TASK STATEMENT:
Give the count of lines in the records below that contain "width", and say nothing more.

DATA:

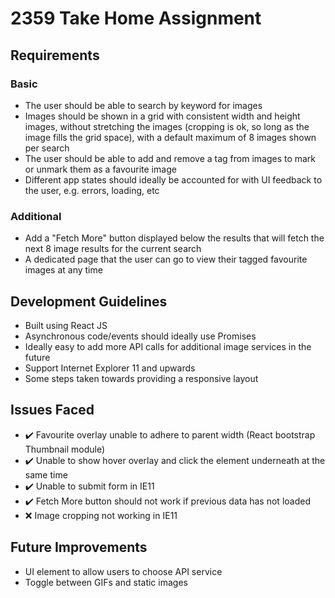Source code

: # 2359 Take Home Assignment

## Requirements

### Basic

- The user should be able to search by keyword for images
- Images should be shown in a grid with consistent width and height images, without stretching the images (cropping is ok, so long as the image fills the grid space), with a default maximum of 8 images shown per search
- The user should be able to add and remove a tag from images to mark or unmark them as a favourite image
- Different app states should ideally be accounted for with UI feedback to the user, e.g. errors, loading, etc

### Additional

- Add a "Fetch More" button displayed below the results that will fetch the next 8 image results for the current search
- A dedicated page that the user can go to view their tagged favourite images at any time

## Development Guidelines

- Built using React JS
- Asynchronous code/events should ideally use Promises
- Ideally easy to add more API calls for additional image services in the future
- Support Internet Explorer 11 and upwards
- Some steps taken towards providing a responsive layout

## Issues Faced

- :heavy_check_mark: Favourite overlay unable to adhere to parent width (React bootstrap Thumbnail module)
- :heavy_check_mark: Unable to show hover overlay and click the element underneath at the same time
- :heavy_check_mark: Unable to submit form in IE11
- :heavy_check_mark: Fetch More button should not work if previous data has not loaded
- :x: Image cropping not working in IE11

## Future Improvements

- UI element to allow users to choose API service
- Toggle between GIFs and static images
...
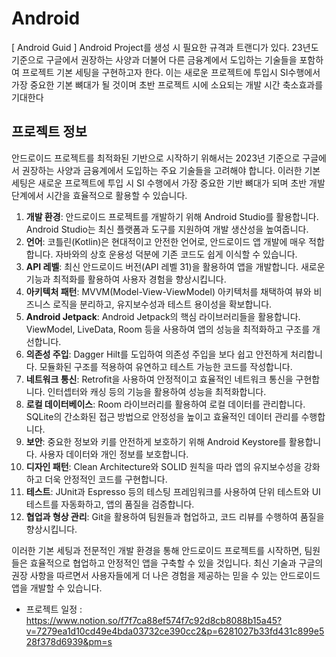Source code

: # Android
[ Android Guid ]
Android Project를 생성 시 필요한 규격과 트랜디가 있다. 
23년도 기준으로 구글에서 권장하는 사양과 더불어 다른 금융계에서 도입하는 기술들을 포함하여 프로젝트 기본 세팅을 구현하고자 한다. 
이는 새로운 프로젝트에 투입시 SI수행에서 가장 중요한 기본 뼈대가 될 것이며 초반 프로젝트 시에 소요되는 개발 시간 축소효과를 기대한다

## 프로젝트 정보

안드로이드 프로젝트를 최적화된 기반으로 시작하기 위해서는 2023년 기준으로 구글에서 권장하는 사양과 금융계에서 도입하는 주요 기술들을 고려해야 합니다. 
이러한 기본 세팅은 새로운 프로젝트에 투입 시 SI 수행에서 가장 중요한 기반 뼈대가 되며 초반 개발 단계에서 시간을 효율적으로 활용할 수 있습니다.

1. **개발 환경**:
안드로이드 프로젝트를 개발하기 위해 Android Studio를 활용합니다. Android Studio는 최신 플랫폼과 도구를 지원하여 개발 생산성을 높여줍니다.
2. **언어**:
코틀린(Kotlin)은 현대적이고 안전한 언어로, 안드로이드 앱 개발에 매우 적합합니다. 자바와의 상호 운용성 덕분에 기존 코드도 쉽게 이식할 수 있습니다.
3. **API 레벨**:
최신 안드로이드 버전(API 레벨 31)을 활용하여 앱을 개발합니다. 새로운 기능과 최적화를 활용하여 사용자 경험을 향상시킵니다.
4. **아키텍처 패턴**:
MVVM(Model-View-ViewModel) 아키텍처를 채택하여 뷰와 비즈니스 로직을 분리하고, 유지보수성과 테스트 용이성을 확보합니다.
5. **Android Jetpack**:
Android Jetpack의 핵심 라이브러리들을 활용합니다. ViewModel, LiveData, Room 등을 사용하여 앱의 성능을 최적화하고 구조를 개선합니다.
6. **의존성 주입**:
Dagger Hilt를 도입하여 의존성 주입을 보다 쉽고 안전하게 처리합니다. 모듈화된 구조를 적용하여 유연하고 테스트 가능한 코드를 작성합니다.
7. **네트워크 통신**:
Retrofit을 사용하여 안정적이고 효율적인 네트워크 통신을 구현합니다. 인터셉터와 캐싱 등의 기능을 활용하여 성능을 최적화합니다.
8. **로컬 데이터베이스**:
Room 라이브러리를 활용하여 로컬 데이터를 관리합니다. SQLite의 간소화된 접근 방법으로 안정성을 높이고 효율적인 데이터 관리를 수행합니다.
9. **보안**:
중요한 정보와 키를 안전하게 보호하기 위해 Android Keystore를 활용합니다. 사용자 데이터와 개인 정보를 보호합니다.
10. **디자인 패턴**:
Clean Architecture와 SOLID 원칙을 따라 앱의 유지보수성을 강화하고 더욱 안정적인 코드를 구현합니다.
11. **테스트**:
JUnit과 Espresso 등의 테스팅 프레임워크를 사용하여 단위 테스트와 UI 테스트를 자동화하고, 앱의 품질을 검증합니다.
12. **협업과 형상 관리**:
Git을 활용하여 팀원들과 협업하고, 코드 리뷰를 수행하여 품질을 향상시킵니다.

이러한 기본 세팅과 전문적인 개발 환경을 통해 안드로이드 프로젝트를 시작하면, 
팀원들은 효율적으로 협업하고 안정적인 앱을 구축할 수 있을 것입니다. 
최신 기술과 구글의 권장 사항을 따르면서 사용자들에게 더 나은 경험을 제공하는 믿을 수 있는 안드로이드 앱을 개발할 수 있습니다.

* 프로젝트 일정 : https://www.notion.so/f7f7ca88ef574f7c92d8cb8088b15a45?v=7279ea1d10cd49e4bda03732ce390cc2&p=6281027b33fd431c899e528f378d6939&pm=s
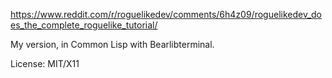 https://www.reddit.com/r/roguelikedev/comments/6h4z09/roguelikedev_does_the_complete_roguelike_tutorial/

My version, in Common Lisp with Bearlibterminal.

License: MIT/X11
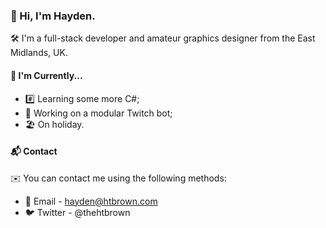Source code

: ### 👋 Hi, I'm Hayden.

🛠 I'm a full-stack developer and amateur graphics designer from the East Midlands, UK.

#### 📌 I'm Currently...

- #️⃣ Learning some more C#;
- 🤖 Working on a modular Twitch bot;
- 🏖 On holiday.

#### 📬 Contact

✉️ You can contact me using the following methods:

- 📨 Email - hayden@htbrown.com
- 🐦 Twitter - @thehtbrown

SOLVED EXERCISE:
2